Learning Path Metric Geometry

In addressing the study of a science we can follow different paths that lead to learning. Chaining concepts linked to each other allow us to generate a mental representation of abstract patterns, facilitating their assimilation and subsequent application in problem solving.
In these pages two images that summarize a possible strategy or sequence of progressive incorporation of the basics of this branch of science in the education of our students are proposed.

Diédrico System: Straight lines in a plane parallel to the projection

Under the so-called category “notable lines” plane are those that are parallel to the planes of projection diedricos. These lines are very useful in the operation that we will develop in this system of representation.

Diédrico System: Theorem of the three perpendicular

One of the most important theorems of descriptive geometry is the so-called “Theorem of the three perpendicular”, It establishes a relation between two lines perpendicular when one of them is parallel to a plane of projection.

Diédrico System: Projection of points in the plane

Can you get from a projection of a belonging to a flat point another projection on the plane dihedral to the full? For example, If give us the horizontal projection and vertical of a plane and a point in the latter as determinaríamos the projection on the horizontal plane?

Diédrico System: Projection of the plane

A plane is determined by three unaligned points, so adding a new point to a straight line projections can define it. In this case we will give at least two related dimensions on each plane of projection in order to become independent projections of these plans support of representation. We will learn to represent maps and items belonging to them.

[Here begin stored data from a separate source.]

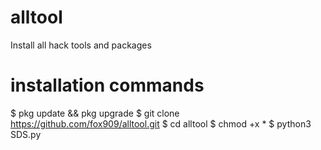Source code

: # alltool
Install all hack tools and packages

# installation commands
$ pkg update && pkg upgrade
$ git clone https://github.com/fox909/alltool.git
$ cd alltool
$ chmod +x *
$ python3 SDS.py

Geometría proyectiva: Conjugate polar diameters

We have seen the definition of polar conjugate diameters, given to analyze the concept of Conjugate directions:

Conjugate polar diameters: They are polar two conjugated improper point.
Let's see how we can relate this concept with the triangle's autopolar seen in Involutions in second-order series.

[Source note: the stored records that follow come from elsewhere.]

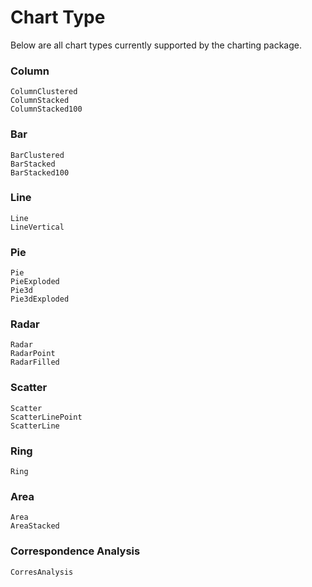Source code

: # Chart Type

Below are all chart types currently supported by the charting package.

### Column
	ColumnClustered
	ColumnStacked
	ColumnStacked100

### Bar
	BarClustered
	BarStacked
	BarStacked100

### Line
	Line
	LineVertical

### Pie
	Pie
	PieExploded
	Pie3d
	Pie3dExploded

### Radar
	Radar
	RadarPoint
	RadarFilled

### Scatter
	Scatter
	ScatterLinePoint
	ScatterLine

### Ring
	Ring

### Area
	Area
	AreaStacked

### Correspondence Analysis
	CorresAnalysis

Geometría proyectiva: Conjugate directions

The concepts of polarity we've seen to determine the polar of a point on a line, you have allowed us to obtain the autopolar triangle of a conical setting three different involuciuones with four points, They allow us to advance in the projective definition of its notable elements, diameters, Center and axis.

One of the basics is the of “Conjugate directions”

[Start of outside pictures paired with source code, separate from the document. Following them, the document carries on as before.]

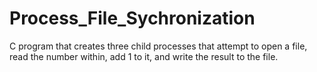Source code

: # Process_File_Sychronization
C program that creates three child processes that attempt to open a file, read the number within, add 1 to it, and write the result to the file.
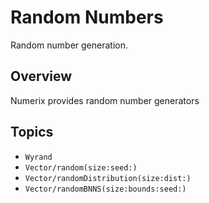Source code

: # Random Numbers

Random number generation.

## Overview

Numerix provides random number generators 

## Topics

- ``Wyrand``
- ``Vector/random(size:seed:)``
- ``Vector/randomDistribution(size:dist:)``
- ``Vector/randomBNNS(size:bounds:seed:)``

Geometría proyectiva: Tangent from a point to a conical

We have seen how to determine the points of intersection of a straight line with a Conic defined by five points. We will then see the dual problem.

This problem consists of determining the possible two straight tangent from a point to a Conic defined by five tangent.

Geometría proyectiva : Center of involution

We have seen how to determine the axis of an involution and, based on the concept of polar of a point with respect to two lines, possible Involutions which can be set from four points, with their respective shafts of involution, obtaining the autopolar triangle associated which are harmonious relations of the cuadrivertice full.

In this article we will continue to enhance these elements, in particular in the autopolar triangle vertices that will determine what is known as “Center of involution”.

Projective Geometry: Autopolares triangles in Involutions in second-order series

Connecting four points of a conical proyectivamente by Involutions we determine the axis of involution of these proyectividades.

Given the four points needed to define an involution, We can ask many different Involutions can establish between them.

Polar of a point with respect to two lines

The concept of polarity is linked to the harmonic separation.

This concept is Basic for the determination of the fundamental elements of conics, as its Center, conjugate diameters, axes ….

It will allow to establish new transformations which include homographies and correlations of great importance.